Assignment:
For the entries below, report every line that includes the word "field".

╭──

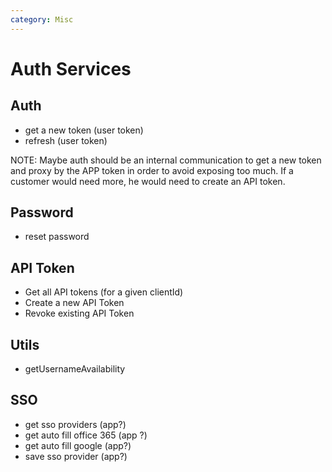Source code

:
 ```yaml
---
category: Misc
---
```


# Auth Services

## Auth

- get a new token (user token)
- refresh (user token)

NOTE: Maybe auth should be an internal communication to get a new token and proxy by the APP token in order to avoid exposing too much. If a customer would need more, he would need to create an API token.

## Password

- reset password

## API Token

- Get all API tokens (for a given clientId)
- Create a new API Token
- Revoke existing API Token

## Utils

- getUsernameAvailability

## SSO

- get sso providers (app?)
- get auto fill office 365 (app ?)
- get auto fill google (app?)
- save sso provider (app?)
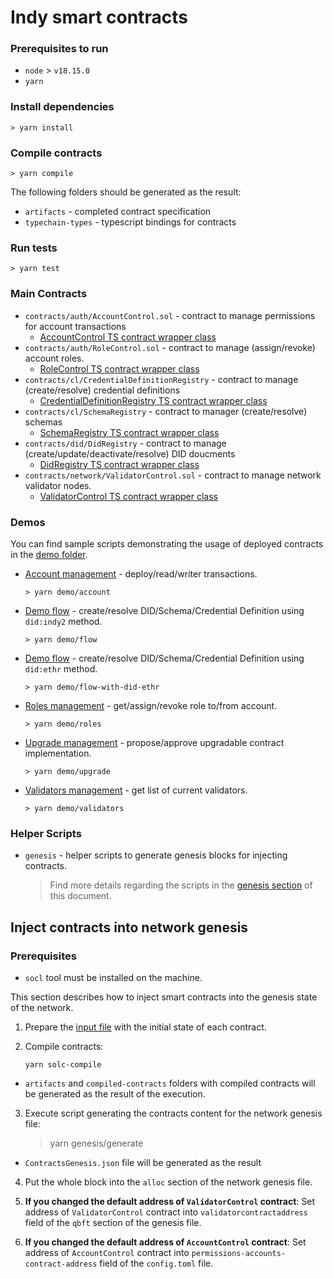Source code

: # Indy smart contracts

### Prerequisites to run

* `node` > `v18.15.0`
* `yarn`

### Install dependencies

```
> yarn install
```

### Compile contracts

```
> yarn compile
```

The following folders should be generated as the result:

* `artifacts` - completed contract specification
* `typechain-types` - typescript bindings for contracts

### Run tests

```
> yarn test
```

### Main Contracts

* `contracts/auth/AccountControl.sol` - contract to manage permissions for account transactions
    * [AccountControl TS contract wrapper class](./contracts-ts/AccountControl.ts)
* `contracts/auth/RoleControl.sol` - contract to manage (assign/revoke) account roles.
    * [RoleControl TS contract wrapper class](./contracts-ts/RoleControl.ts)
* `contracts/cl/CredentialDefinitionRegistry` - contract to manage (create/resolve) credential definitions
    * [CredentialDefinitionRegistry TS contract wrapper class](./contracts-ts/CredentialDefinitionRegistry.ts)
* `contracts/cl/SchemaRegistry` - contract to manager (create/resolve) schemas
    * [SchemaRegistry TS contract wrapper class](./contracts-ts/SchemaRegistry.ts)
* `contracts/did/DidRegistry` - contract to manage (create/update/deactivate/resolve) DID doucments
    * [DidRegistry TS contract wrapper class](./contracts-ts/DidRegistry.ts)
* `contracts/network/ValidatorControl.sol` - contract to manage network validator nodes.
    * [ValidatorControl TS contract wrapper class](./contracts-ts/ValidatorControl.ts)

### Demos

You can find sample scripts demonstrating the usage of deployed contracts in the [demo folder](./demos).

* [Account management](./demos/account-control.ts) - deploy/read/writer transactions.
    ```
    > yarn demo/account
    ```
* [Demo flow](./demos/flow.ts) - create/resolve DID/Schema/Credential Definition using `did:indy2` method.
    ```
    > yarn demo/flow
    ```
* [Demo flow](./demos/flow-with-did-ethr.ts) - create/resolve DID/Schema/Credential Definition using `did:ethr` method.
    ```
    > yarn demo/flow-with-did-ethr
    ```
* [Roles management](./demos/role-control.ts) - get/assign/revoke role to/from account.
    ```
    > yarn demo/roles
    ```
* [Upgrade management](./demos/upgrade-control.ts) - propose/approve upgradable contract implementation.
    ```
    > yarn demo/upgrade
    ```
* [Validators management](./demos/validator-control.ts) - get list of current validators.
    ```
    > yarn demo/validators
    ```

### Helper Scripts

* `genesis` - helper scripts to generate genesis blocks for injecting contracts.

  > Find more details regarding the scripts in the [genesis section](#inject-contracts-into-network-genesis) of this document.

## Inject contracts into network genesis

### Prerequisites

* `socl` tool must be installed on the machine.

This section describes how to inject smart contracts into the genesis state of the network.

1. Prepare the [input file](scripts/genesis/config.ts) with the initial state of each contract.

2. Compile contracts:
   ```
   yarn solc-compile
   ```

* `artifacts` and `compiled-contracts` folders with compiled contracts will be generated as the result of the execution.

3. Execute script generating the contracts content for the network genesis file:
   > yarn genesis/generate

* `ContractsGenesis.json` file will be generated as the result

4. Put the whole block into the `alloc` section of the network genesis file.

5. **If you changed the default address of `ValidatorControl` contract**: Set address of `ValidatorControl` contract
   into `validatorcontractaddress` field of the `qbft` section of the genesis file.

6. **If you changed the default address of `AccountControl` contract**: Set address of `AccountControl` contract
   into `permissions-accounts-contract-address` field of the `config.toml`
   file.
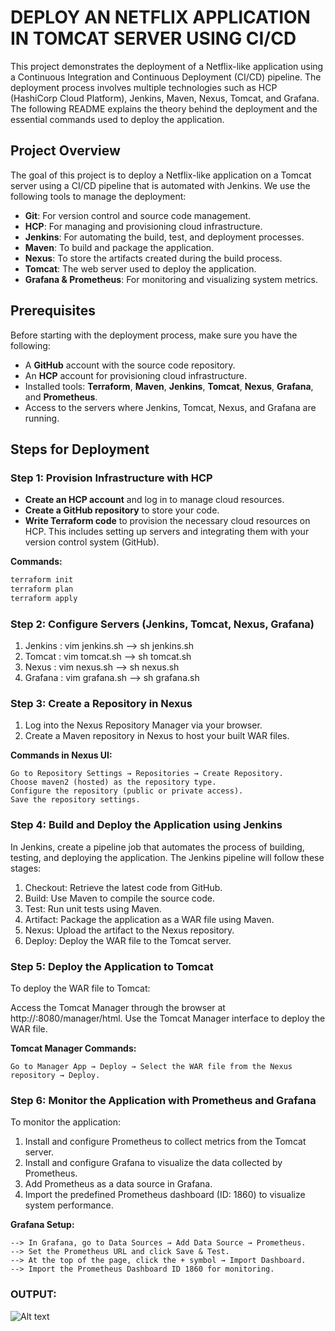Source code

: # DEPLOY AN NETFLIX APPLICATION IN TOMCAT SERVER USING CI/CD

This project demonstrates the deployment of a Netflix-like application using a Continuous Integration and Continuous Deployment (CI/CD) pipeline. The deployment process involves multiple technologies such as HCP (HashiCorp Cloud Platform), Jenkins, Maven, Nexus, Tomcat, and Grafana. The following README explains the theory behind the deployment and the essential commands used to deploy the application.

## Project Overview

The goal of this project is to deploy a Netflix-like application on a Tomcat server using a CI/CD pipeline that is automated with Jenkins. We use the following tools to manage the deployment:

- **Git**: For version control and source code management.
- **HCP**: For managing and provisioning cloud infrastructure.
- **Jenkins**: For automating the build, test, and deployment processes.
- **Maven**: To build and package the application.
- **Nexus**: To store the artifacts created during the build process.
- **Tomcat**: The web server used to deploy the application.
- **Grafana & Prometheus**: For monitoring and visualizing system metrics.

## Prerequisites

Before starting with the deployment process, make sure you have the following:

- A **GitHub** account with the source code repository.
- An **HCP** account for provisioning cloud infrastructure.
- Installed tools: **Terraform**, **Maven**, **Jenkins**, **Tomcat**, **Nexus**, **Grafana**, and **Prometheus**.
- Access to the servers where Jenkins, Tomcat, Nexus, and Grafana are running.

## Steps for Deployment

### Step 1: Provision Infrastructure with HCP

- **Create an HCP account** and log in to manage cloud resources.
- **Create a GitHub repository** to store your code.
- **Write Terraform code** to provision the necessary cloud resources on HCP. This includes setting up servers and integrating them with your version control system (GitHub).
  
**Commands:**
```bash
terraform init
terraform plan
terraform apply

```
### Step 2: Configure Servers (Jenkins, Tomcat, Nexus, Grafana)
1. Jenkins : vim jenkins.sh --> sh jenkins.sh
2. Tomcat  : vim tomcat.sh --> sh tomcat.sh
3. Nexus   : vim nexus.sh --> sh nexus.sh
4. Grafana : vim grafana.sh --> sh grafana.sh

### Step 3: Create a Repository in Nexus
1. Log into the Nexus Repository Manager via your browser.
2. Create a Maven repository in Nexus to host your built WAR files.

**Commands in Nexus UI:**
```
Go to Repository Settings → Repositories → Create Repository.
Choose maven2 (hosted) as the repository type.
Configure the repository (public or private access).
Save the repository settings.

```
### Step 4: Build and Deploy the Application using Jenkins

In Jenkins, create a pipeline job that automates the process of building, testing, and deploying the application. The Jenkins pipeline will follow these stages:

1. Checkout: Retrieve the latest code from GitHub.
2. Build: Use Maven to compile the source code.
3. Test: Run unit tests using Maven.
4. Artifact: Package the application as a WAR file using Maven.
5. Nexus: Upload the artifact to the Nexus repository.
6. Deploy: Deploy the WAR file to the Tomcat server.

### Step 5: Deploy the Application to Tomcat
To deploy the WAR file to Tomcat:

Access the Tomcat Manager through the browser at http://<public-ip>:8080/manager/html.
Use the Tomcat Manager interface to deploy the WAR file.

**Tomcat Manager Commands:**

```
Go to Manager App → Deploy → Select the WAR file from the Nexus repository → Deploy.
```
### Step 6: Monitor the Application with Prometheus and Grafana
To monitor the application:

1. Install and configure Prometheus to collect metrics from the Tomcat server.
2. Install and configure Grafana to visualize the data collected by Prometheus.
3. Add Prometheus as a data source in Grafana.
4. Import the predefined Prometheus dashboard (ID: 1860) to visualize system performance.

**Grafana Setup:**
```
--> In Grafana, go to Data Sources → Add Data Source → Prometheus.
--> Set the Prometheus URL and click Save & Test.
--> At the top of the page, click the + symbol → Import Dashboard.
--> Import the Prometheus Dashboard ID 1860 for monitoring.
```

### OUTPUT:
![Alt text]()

╰──

Task solution:
   into `validatorcontractaddress` field of the `qbft` section of the genesis file.
   into `permissions-accounts-contract-address` field of the `config.toml`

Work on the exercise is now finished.